>>>

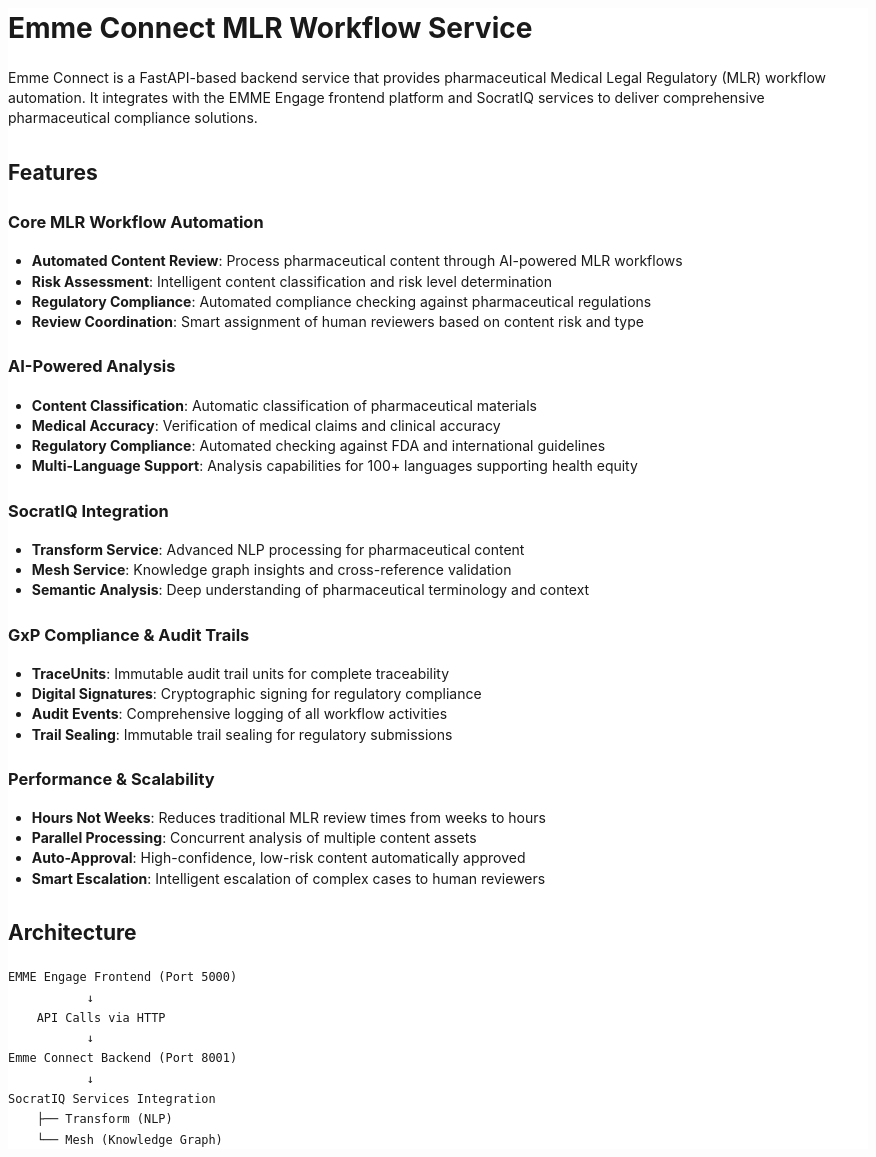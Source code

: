 # Emme Connect MLR Workflow Service

Emme Connect is a FastAPI-based backend service that provides pharmaceutical Medical Legal Regulatory (MLR) workflow automation. It integrates with the EMME Engage frontend platform and SocratIQ services to deliver comprehensive pharmaceutical compliance solutions.

## Features

### Core MLR Workflow Automation
- **Automated Content Review**: Process pharmaceutical content through AI-powered MLR workflows
- **Risk Assessment**: Intelligent content classification and risk level determination
- **Regulatory Compliance**: Automated compliance checking against pharmaceutical regulations
- **Review Coordination**: Smart assignment of human reviewers based on content risk and type

### AI-Powered Analysis
- **Content Classification**: Automatic classification of pharmaceutical materials
- **Medical Accuracy**: Verification of medical claims and clinical accuracy
- **Regulatory Compliance**: Automated checking against FDA and international guidelines
- **Multi-Language Support**: Analysis capabilities for 100+ languages supporting health equity

### SocratIQ Integration
- **Transform Service**: Advanced NLP processing for pharmaceutical content
- **Mesh Service**: Knowledge graph insights and cross-reference validation
- **Semantic Analysis**: Deep understanding of pharmaceutical terminology and context

### GxP Compliance & Audit Trails
- **TraceUnits**: Immutable audit trail units for complete traceability
- **Digital Signatures**: Cryptographic signing for regulatory compliance
- **Audit Events**: Comprehensive logging of all workflow activities
- **Trail Sealing**: Immutable trail sealing for regulatory submissions

### Performance & Scalability
- **Hours Not Weeks**: Reduces traditional MLR review times from weeks to hours
- **Parallel Processing**: Concurrent analysis of multiple content assets
- **Auto-Approval**: High-confidence, low-risk content automatically approved
- **Smart Escalation**: Intelligent escalation of complex cases to human reviewers

## Architecture

```
EMME Engage Frontend (Port 5000)
           ↓
    API Calls via HTTP
           ↓
Emme Connect Backend (Port 8001)
           ↓
SocratIQ Services Integration
    ├── Transform (NLP)
    └── Mesh (Knowledge Graph)
```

<<<

▶ [Task item]:
Return, unchanged, the lines from the first line of the material through the line that holds "- **Digital Signatures**: Cryptographic", inclusive, omitting pictures.

▶ [Response box]:
Source code

: # Emme Connect MLR Workflow Service

Emme Connect is a FastAPI-based backend service that provides pharmaceutical Medical Legal Regulatory (MLR) workflow automation. It integrates with the EMME Engage frontend platform and SocratIQ services to deliver comprehensive pharmaceutical compliance solutions.

## Features

### Core MLR Workflow Automation
- **Automated Content Review**: Process pharmaceutical content through AI-powered MLR workflows
- **Risk Assessment**: Intelligent content classification and risk level determination
- **Regulatory Compliance**: Automated compliance checking against pharmaceutical regulations
- **Review Coordination**: Smart assignment of human reviewers based on content risk and type

### AI-Powered Analysis
- **Content Classification**: Automatic classification of pharmaceutical materials
- **Medical Accuracy**: Verification of medical claims and clinical accuracy
- **Regulatory Compliance**: Automated checking against FDA and international guidelines
- **Multi-Language Support**: Analysis capabilities for 100+ languages supporting health equity

### SocratIQ Integration
- **Transform Service**: Advanced NLP processing for pharmaceutical content
- **Mesh Service**: Knowledge graph insights and cross-reference validation
- **Semantic Analysis**: Deep understanding of pharmaceutical terminology and context

### GxP Compliance & Audit Trails
- **TraceUnits**: Immutable audit trail units for complete traceability
- **Digital Signatures**: Cryptographic signing for regulatory compliance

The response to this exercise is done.